Si je ne me trompe, l'origine de tout ce long débat, c'est le trouble que nous a causé, il y a quelque temps, la grève des typographes qui a retardé les travaux de la session pour environ deux semaines et dont la Législature se ressent encore. À cette occasion, j'ai fait des déclarations en présence des députés qu'il n'est pas nécessaire de répéter. Et de ces déclarations qui n'ont pas eu l'heur de satisfaire certaines personnes, je n'ai rien aujourd'hui à retrancher et je serais prêt à les répéter.
(Applaudissements)
Hier, le député de Saint-Louis (M. Bercovitch), qui est un excellent avocat, a plaidé éloquemment la cause des unions internationales. J'ai rarement eu plus d'admiration pour son talent et chaque fois que j'aurai des mauvaises causes, je m'adresserai à lui; mais il nous a dit hier que les unions internationales se conduisaient par elles-mêmes. Sur ce point, et sur ce point-là seul, je diffère d'opinion avec lui. Les Internationaux sont-ils bien leurs maîtres? Ne reçoivent-elles pas des ordres d'étrangers? Est-il bien vrai qu'elles sont indépendantes de Chicago, de New York, d'Indianapolis, de Buffalo ou d'autres villes américaines? Certains incidents de la grève des typographes cependant permettent de douter fortement que les ouvriers enrôlés dans l'Internationale jouissent ici d'une parfaite autonomie.
Quand la grève des typographes s'est déclarée, j'ai téléphoné8 à M. Moore9 du Congrès canadien du commerce. Il m'a dit qu'il ne savait rien de cette grève. J'ai télégraphié à Gustave Francq10 qui m'a dit la même chose et que c'était les Internationaux qui étaient les maîtres de leur propre destinée. Ce qui est le plus curieux, c'est qu'un homme d'Indianapolis que je ne connais pas et avec qui je n'ai pas communiqué m'a envoyé un télégramme.
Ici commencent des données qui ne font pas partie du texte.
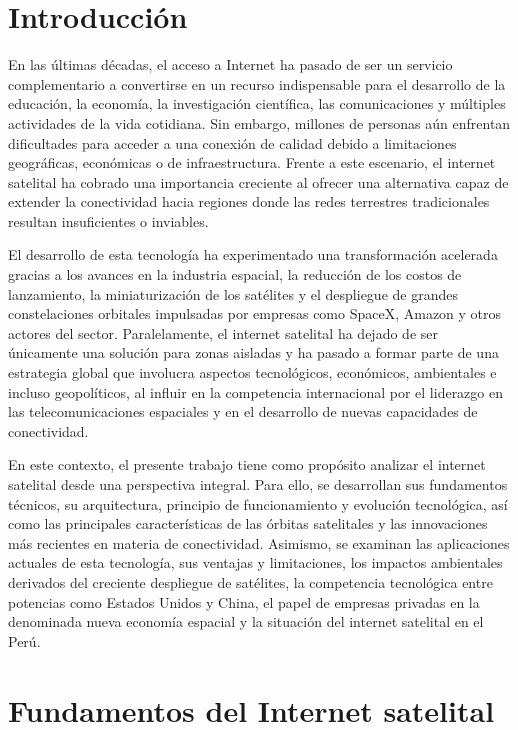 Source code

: \newpage
\section{Introducción}
En las últimas décadas, el acceso a Internet ha pasado de ser un servicio complementario a convertirse en un recurso indispensable para el desarrollo de la educación, la economía, la investigación científica, las comunicaciones y múltiples actividades de la vida cotidiana. Sin embargo, millones de personas aún enfrentan dificultades para acceder a una conexión de calidad debido a limitaciones geográficas, económicas o de infraestructura. Frente a este escenario, el internet satelital ha cobrado una importancia creciente al ofrecer una alternativa capaz de extender la conectividad hacia regiones donde las redes terrestres tradicionales resultan insuficientes o inviables.

El desarrollo de esta tecnología ha experimentado una transformación acelerada gracias a los avances en la industria espacial, la reducción de los costos de lanzamiento, la miniaturización de los satélites y el despliegue de grandes constelaciones orbitales impulsadas por empresas como SpaceX, Amazon y otros actores del sector. Paralelamente, el internet satelital ha dejado de ser únicamente una solución para zonas aisladas y ha pasado a formar parte de una estrategia global que involucra aspectos tecnológicos, económicos, ambientales e incluso geopolíticos, al influir en la competencia internacional por el liderazgo en las telecomunicaciones espaciales y en el desarrollo de nuevas capacidades de conectividad.

En este contexto, el presente trabajo tiene como propósito analizar el internet satelital desde una perspectiva integral. Para ello, se desarrollan sus fundamentos técnicos, su arquitectura, principio de funcionamiento y evolución tecnológica, así como las principales características de las órbitas satelitales y las innovaciones más recientes en materia de conectividad. Asimismo, se examinan las aplicaciones actuales de esta tecnología, sus ventajas y limitaciones, los impactos ambientales derivados del creciente despliegue de satélites, la competencia tecnológica entre potencias como Estados Unidos y China, el papel de empresas privadas en la denominada nueva economía espacial y la situación del internet satelital en el Perú.
\section{Fundamentos del Internet satelital}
Le télégramme était signé d'un M. McPharland11, l'un des grands maîtres de l'Internationale, dans lequel il disait qu'il regrettait que le retrait des membres de l'I.T.U. ait embarrassé la Législature.
Mais il ajoutait "nous devons affirmer que le salaire offert par les employeurs est insuffisant dans les circonstances actuelles." Quelle affaire ce monsieur d'Indianapolis a-t-il de venir protester contre une échelle de salaires d'ouvriers de Québec? On ne pouvait constater plus clairement que les ordres aux typographes de cette province venaient directement d'Indianapolis. Il est tout à fait extraordinaire de voir un monsieur des États-Unis venir nous dire: "Nous nous objectons aux salaires payés par les patrons de Québec aux typographes."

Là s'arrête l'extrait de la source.